In a few cases, riders rely on their personal daily experience or anecdotal evidence to create an idea of how to improve their performance. For instance, Respondent 5 (Wolt) acknowledges that in the absence of formal feedback from customers, he takes into account the feedback he receives at the moment of delivery, from the face, voice and words of the customer. Overall, both behavioral responses show how social relationships account for alternative mechanisms to address training and feedback needs within the ecosystem.
Discussion
Addressing recent calls for recognizing changes in HRM practices for the digital labor market (McDonnell et al., 2018), this article contributes to a relatively infant academic inquiry by exploring HRM training and feedback practices in low-skilled app-based gig work and investigating how gig workers perceive and respond to those practices. A representation of our findings is provided in Figure 1.
So far, the literature has mainly posited that training and development opportunities for workers in the gig economy are severely limited (Duggan et al., 2020; Meijerink & Keegan, 2019). In app work, a limited attention to training may not be surprising because it represents a working context with low barriers of exit and entry; platform firms may avoid pursuing employer-like activities; and the current working environment is already deviating toward a “radical responsibilization” of the individual, meaning the cost of and responsibility for skill development today strongly falls to the individual rather than the organization (Boocock et al., 2020).
Our empirical results confirmed that although all food delivery platforms in our sample provide training opportunities, they only partially invest in them. The effort in providing training possibilities differs across platforms, showing a tension between the controlling and developing HRM perspectives. Half of the sample offered limited training activities aimed at standardization of behaviors. The other half of the platforms invested in more advanced training activities, such as a mentoring meeting with more experienced gig workers. Even in this second case, however, the developmental perspective was limited to the short period of onboarding, totally neglecting long-term development. This disinvestment in people can be harmful to labor productivity and economic growth (Fleming, 2017), as well as deleterious for mutual trust and value creation in the gig economy ecosystem.
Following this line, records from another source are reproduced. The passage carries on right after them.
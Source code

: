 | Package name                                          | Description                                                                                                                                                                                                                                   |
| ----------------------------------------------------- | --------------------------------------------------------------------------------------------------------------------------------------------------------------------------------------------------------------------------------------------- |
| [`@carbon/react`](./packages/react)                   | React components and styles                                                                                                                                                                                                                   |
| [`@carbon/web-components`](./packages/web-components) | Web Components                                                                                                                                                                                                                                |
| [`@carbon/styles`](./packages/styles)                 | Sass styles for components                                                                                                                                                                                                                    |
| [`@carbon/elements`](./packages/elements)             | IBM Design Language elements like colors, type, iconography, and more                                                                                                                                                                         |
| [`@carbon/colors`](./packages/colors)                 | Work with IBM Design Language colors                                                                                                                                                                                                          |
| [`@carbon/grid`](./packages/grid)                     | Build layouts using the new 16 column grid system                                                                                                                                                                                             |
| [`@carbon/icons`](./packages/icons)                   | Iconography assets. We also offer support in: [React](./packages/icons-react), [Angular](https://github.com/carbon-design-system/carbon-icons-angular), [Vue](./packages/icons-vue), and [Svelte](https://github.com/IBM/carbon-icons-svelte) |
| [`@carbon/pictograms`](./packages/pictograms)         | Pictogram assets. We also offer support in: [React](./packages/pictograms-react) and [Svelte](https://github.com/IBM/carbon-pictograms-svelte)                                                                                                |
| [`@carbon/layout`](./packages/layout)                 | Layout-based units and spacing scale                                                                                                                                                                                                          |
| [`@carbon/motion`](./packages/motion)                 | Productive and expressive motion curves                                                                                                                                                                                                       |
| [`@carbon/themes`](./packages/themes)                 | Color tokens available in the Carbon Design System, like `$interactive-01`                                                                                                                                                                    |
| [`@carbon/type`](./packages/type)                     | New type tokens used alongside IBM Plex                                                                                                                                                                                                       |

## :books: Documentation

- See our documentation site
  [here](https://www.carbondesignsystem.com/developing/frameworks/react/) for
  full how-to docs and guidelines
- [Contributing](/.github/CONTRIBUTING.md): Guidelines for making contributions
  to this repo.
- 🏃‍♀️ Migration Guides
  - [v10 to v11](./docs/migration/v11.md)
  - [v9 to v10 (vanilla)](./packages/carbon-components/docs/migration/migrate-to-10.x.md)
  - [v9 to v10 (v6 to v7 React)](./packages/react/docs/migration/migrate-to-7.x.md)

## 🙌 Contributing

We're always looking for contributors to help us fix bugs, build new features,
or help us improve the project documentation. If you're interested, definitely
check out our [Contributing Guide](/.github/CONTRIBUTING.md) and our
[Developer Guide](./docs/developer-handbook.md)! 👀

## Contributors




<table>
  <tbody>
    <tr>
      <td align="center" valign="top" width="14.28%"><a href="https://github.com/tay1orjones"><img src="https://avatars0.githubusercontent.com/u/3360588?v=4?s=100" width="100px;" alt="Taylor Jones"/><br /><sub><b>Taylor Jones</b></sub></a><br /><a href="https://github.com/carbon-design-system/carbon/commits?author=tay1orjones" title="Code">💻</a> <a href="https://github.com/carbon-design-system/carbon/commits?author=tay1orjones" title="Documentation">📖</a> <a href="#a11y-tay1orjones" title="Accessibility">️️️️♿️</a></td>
Indeed, in terms of emotional responses, the majority of app workers in our sample reported dissatisfaction with the platforms’ training content and method, feeling frustration and emotional disconnection from the platform in response to the perceived lack of interest in their development. However, the emotional response seems to be dependent on the psychological contract the rider establishes with the platform.
Literature has shown that feedback is a crucial part of people’s development (Kluger & DeNisi, 1996). However, in app work, feedback is mainly conceived in terms of scores that predominantly serve performance evaluation rather than performance management purposes. Usually, ratings from clients refer to the overall platform service and do not allow disentangling the value creation of gig workers. Although this approach may be consistent with an ecosystem perspective, it leads to riders’ skepticism, frustration and powerlessness, as they perceive not to have any voice in the process. Moreover, besides a few cases, feedback from managers is generally absent or expected only in cases of bad behavior or frequent negative ratings. This lack of information on their performance makes it harder for gig workers to improve, develop skills and build self-esteem in their careers (DeFillippi & Arthur, 1994). This was found to undermine the perceived truthfulness of the platform and the gig-workers’ commitment.
To compensate for the perceived flaws of platforms’ HRM practices related to training and feedback, gig workers developed HRM alternative mechanisms, mainly based on social learning and comparison. Previous research has identified the lack of social interaction in the gig economy as one of its main negative features (Lane, 2017; Tran & Sokas, 2017). Platforms usually provide minimal services concerning the possibility to create relationships and share information with other workers (Jabagi et al., 2019). However, the availability of free interaction spaces and virtual communities has been shown to play a vital role in platform workers’ experiences (Tassinari & Maccarrone, 2020; Wood, Graham, Lehdonvirta, & Hjorth, 2019). Our results indeed highlight that most gig work learning and feedback happen through social interaction with peers. This adds to previous research by showing that not only gig-workers collectively develop ways to respond to platform management (Bucher, Schou, & Waldkirch, 2021; Lehdonvirta, 2016), but also socially respond to the flows of the platform’s provision of training through self-developed practices, in line with Kuhn et al. (2021) and Waldkirch et al. (2021).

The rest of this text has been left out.